Alexander Haig, por exemplo, que foi chefe de gabinete do governo Richard Nixon (1969-1974) e mais tarde secretário-geral da Otan e secretário de Estado do governo Ronald Reagan (1981- 1989), afirma com veemência no documentário que "Allende trabalhava para a KGB [serviço de inteligência soviética] e estava sendo pago por eles".
"Impedindo a ascensão dos comunistas no Brasil"
Para evitar a ascensão de Allende à presidência em 1970 e depois para desestabilizar seu governo, os EUA organizaram, lembra Haig, "uma série de ações encobertas através da CIA, semelhantes a outras anteriores na América Latina, que haviam levado a muito bons resultados, inclusive em administrações anteriores, evitando, por exemplo, a ascensão dos comunistas no Brasil e na Guatemala. Foi esse tipo de atividades que levou a CIA a se posicionar contra Allende", conta Haig no documentário.

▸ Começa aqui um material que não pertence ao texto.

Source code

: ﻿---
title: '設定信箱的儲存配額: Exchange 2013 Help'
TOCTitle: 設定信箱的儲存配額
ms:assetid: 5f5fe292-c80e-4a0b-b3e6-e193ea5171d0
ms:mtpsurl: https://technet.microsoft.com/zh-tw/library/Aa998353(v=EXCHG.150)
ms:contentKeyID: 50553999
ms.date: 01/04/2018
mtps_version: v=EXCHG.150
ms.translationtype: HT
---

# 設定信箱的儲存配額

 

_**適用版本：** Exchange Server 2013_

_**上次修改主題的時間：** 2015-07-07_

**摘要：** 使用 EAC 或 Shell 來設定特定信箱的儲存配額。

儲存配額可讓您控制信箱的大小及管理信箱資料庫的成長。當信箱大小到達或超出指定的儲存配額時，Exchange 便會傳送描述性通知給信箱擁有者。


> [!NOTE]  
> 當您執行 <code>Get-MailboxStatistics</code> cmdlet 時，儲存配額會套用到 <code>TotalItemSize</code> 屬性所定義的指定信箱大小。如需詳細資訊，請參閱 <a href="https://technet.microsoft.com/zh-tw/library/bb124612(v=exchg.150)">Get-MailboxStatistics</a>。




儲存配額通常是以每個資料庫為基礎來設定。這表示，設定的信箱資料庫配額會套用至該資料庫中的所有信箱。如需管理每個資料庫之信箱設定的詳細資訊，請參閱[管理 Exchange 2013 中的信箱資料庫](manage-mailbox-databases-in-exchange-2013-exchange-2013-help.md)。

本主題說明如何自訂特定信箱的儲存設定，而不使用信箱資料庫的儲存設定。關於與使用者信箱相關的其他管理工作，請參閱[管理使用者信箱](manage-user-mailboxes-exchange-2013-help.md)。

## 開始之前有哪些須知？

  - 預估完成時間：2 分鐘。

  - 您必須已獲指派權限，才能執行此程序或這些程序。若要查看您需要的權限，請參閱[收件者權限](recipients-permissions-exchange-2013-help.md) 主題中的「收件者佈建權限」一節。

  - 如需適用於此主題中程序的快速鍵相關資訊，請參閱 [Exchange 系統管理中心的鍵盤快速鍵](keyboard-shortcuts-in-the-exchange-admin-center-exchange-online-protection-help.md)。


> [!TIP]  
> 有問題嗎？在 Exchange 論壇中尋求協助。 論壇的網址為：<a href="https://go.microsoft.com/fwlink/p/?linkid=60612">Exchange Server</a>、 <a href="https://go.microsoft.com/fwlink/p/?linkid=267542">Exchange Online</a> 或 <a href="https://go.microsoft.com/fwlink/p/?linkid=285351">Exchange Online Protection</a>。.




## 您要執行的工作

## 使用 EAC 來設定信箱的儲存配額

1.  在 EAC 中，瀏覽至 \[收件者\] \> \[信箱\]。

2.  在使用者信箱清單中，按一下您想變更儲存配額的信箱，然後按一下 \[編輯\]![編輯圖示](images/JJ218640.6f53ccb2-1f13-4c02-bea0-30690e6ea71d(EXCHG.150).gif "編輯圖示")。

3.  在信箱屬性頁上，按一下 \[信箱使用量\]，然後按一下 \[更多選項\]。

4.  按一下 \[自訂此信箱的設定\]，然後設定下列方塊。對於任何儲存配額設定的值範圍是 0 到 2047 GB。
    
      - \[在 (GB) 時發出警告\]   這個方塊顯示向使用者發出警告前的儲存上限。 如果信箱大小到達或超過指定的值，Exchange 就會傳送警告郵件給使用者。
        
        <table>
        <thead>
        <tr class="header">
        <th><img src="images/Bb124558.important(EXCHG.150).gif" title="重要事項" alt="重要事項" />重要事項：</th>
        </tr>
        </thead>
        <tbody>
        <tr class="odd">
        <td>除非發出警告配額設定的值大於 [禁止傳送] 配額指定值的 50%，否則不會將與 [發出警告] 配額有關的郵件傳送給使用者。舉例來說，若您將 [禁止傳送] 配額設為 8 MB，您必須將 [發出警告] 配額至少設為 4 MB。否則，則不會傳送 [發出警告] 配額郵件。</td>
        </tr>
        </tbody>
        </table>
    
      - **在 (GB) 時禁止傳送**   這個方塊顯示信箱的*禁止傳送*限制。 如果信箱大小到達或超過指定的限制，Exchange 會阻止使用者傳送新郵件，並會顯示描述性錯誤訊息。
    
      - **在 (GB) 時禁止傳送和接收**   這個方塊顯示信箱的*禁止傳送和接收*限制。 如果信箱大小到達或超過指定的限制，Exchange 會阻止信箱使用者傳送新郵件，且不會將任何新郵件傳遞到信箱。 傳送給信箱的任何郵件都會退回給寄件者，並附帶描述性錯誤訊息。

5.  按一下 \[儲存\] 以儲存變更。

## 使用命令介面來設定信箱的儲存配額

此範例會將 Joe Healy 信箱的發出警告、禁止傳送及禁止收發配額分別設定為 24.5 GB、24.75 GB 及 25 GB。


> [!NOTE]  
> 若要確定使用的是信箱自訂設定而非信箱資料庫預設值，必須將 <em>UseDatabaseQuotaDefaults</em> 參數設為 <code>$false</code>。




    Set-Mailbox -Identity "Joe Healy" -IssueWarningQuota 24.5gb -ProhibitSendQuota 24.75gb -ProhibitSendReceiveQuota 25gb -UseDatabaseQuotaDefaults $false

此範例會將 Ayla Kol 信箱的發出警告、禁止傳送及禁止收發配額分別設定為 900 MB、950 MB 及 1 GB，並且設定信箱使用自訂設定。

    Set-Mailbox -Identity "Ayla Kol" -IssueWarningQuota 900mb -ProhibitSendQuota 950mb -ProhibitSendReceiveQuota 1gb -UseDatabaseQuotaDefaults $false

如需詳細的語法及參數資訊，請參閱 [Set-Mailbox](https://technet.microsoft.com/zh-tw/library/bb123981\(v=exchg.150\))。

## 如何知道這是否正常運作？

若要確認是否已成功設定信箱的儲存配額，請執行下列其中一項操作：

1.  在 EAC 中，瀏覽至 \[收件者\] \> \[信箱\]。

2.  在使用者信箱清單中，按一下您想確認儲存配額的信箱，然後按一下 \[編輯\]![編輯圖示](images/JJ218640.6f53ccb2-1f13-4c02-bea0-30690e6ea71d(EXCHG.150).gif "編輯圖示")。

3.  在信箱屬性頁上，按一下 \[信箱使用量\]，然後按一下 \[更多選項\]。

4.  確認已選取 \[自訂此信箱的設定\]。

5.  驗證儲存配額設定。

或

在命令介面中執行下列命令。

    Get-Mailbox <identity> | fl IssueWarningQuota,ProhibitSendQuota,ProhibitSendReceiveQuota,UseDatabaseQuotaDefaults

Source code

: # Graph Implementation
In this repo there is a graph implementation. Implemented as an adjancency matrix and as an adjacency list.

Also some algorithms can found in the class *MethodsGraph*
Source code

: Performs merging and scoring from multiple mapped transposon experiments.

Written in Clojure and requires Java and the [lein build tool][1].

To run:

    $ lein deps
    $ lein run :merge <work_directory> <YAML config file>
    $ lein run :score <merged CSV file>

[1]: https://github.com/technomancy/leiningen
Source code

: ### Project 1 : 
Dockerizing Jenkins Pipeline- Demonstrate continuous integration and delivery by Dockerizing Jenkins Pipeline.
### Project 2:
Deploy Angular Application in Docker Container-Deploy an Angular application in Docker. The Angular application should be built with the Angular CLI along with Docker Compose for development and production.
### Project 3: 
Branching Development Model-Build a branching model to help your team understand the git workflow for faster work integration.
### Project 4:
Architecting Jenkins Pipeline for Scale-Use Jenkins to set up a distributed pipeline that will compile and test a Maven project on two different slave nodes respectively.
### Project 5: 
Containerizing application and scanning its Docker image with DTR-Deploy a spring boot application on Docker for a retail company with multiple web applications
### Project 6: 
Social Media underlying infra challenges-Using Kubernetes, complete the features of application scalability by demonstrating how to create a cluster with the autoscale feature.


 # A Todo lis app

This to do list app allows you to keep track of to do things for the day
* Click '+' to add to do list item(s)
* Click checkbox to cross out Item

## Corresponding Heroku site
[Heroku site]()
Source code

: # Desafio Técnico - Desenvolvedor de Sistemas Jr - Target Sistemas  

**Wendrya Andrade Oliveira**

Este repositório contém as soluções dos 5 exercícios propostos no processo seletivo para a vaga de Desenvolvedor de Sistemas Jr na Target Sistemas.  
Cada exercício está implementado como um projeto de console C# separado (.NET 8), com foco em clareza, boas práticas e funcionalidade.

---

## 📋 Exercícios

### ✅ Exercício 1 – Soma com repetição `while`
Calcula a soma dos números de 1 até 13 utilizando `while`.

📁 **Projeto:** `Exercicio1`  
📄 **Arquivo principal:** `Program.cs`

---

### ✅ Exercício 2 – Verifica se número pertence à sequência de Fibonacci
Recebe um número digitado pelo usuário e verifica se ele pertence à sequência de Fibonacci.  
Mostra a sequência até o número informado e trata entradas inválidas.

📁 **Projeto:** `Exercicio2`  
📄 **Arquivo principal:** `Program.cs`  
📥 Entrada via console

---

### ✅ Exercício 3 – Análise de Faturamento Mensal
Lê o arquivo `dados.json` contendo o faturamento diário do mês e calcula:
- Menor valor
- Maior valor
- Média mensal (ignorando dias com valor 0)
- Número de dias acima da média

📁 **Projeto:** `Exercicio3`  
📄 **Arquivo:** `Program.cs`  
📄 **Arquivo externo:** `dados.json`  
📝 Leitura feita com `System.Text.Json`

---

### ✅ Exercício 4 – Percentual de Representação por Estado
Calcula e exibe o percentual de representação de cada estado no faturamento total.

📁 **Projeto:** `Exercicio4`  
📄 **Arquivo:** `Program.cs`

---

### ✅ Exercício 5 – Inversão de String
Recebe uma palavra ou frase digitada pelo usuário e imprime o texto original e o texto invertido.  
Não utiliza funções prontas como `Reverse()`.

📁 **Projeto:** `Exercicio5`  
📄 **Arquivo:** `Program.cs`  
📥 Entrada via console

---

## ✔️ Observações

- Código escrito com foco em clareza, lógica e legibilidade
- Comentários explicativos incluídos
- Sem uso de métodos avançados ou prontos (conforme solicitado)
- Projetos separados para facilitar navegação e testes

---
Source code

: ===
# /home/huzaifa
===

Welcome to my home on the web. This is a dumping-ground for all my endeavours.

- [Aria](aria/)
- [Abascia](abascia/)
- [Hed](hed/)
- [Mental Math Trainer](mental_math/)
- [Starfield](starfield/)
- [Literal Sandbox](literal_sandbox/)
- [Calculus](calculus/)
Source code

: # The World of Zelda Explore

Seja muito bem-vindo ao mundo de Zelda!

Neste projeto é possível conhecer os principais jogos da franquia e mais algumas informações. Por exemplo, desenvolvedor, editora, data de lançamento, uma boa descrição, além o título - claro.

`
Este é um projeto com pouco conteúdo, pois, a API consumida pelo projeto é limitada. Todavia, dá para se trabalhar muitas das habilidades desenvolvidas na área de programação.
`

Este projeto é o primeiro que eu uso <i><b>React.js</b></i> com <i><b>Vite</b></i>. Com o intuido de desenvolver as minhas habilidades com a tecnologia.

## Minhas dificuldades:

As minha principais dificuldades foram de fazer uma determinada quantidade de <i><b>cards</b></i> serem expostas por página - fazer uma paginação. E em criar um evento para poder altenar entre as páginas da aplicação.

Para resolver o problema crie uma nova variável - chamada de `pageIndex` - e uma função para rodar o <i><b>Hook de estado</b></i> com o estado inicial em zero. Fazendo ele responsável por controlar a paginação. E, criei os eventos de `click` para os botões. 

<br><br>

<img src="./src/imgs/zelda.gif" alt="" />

Brent Sowcroft, outro assessor de Kissinger entre 1969 e 1975, confirma as ações de desestabilização. "Apoiamos com dinheiro as pessoas que protestavam, a fim de complicar a situação de Allende. As ações encobertas sempre foram parte da política dos EUA".
O próprio Kissinger, no documentário, quando aceita falar no assunto, dá respostas evasivas ao entrevistador, omitindo-se de qualquer responsabilidade no golpe militar. "Nixon dava ordens diretas aos serviços de inteligência e eu, obviamente, não me opunha", diz. Segundo ele, Nixon queria evitar que Allende "se transformasse num segundo Fidel Castro".
"Condições favoráveis"
Uma das provas da participação de Kissinger e Nixon na derrubada de Allende, levada à tela por Lamby, é a transcrição oficial de uma conversa telefônica entre Nixon e Kissinger cinco dias depois do golpe militar que levou o general Augusto Pinochet ao poder. Nesta conversa, Kissinger diz claramente que os EUA não "agiram diretamente, mas ajudaram a criar condições favoráveis" para o golpe.
"O que importa para Kissinger é apenas o resultado. Ele demonstra apenas um interesse mínimo por questões de direitos humanos. Isso fica claro no filme de Lamby", comenta o diário berlinense taz. Os 90 minutos porém, não são suficientes para desvendar a trajetória do ex-secretário de Estado. "Este homem, que em 1973 recebeu, numa das decisões mais errôneas possíveis, o Prêmio Nobel da Paz, ainda guarda muitos segredos", conclui o jornal alemão.